Evolution and assembly of a plasmid DNA conjugation apparatus

Intercellular transfer of plasmid DNA molecules is achieved by a large array of proteins which assemble into both cytoplasmic and membrane-associated complexes. The incompatibility group H plasmids R478, R27, and pHCM1 are large conjugative genetic elements (≥180 kbp), are harboured within pathogenic bacteria, and encode resistance to multiple antibiotics and heavy metals. The evolution and function of the H plasmid transfer apparatus was investigated by comparative sequence analyses, fluorescent labeling of transfer protein complexes, and biochemical characterization of protein interactions.; The 274,762 bp sequence of R478 was determined and used to define the minimal set of core H plasmid determinants (including replication, partitioning, and conjugative transfer) by a comparative analysis with R27 and pHCM1 sequences.
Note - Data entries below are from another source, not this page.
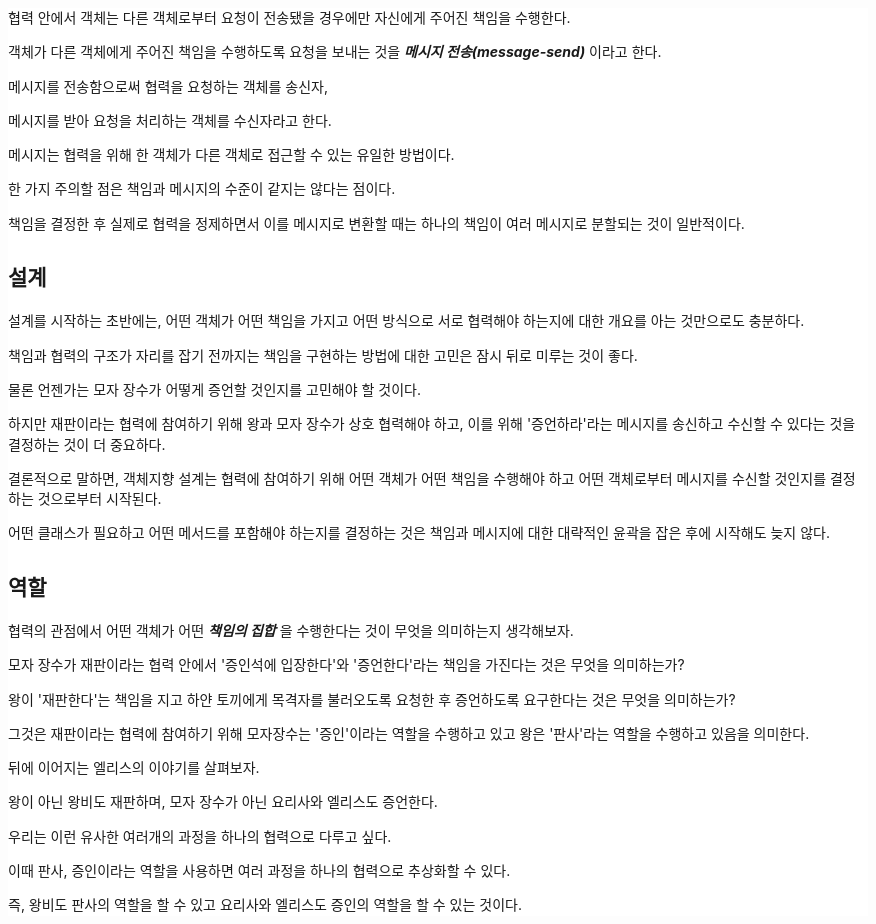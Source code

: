 협력 안에서 객체는 다른 객체로부터 요청이 전송됐을 경우에만 자신에게 주어진 책임을 수행한다.

객체가 다른 객체에게 주어진 책임을 수행하도록 요청을 보내는 것을 ***메시지 전송(message-send)*** 이라고 한다.



메시지를 전송함으로써 협력을 요청하는 객체를 송신자,

메시지를 받아 요청을 처리하는 객체를 수신자라고 한다.

메시지는 협력을 위해 한 객체가 다른 객체로 접근할 수 있는 유일한 방법이다.



한 가지 주의할 점은 책임과 메시지의 수준이 같지는 않다는 점이다.

책임을 결정한 후 실제로 협력을 정제하면서 이를 메시지로 변환할 때는 하나의 책임이 여러 메시지로 분할되는 것이 일반적이다. 





## 설계

설계를 시작하는 초반에는, 어떤 객체가 어떤 책임을 가지고 어떤 방식으로 서로 협력해야 하는지에 대한 개요를 아는 것만으로도 충분하다.

책임과 협력의 구조가 자리를 잡기 전까지는 책임을 구현하는 방법에 대한 고민은 잠시 뒤로 미루는 것이 좋다.

물론 언젠가는 모자 장수가 어떻게 증언할 것인지를 고민해야 할 것이다.

하지만 재판이라는 협력에 참여하기 위해 왕과 모자 장수가 상호 협력해야 하고, 이를 위해 '증언하라'라는 메시지를 송신하고 수신할 수 있다는 것을 결정하는 것이 더 중요하다.



결론적으로 말하면, 객체지향 설계는 협력에 참여하기 위해 어떤 객체가 어떤 책임을 수행해야 하고 어떤 객체로부터 메시지를 수신할 것인지를 결정하는 것으로부터 시작된다.

어떤 클래스가 필요하고 어떤 메서드를 포함해야 하는지를 결정하는 것은 책임과 메시지에 대한 대략적인 윤곽을 잡은 후에 시작해도 늦지 않다.





## 역할

협력의 관점에서 어떤 객체가 어떤 ***책임의 집합*** 을 수행한다는 것이 무엇을 의미하는지 생각해보자.



모자 장수가 재판이라는 협력 안에서 '증인석에 입장한다'와 '증언한다'라는 책임을 가진다는 것은 무엇을 의미하는가?

왕이 '재판한다'는 책임을 지고 하얀 토끼에게 목격자를 불러오도록 요청한 후 증언하도록 요구한다는 것은 무엇을 의미하는가?

그것은 재판이라는 협력에 참여하기 위해 모자장수는 '증인'이라는 역할을 수행하고 있고 왕은 '판사'라는 역할을 수행하고 있음을 의미한다.



뒤에 이어지는 엘리스의 이야기를 살펴보자.

왕이 아닌 왕비도 재판하며, 모자 장수가 아닌 요리사와 엘리스도 증언한다.



우리는 이런 유사한 여러개의 과정을 하나의 협력으로 다루고 싶다.

이때 판사, 증인이라는 역할을 사용하면 여러 과정을 하나의 협력으로 추상화할 수 있다.

즉, 왕비도 판사의 역할을 할 수 있고 요리사와 엘리스도 증인의 역할을 할 수 있는 것이다.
No resistance determinants are predicted to be present in the ancestor common to these plasmids, and a comparison with related transfer sequences suggested that the H-type transfer determinants encoding mating pair formation (Mpf) functions are of a different lineage than those determinants encoding DNA-processing (Dtr) and membrane-targeting (coupling) functions.; An assembly of R27-encoded proteins was visualized through an Mpf protein-green fluorescent protein fusion, which appeared as discrete membrane-associated fluorescent foci. Thirteen of the nineteen R27 transfer proteins were required for focus formation, and an individual focus possibly represents a subassembly comprised of some or all of these transfer proteins. These data support the notion that the transfer apparatus is a multi-component structure. The fluorescence assay also demonstrated that the NTP-binding motifs of the putative ATPase TrhC were necessary for conjugative transfer, but not for assembly of the fluorescent subcomplex, and that the temperature-sensitive phenotype of H plasmid transfer results from temperature-dependent expression of R27 transfer genes.; The proposed link between the Mpf and Dtr protein complexes is the coupling protein. This model was confirmed by bacterial two-hybrid and immunoprecipitation assays which characterized a direct interaction between the R27-encoded coupling protein TraG and the Mpf protein TrhB. Evolution of the H-type transfer system required the adaptation of unrelated Mpf and Dtr determinants by the coupling protein to form an apparatus functional for conjugative plasmid transfer.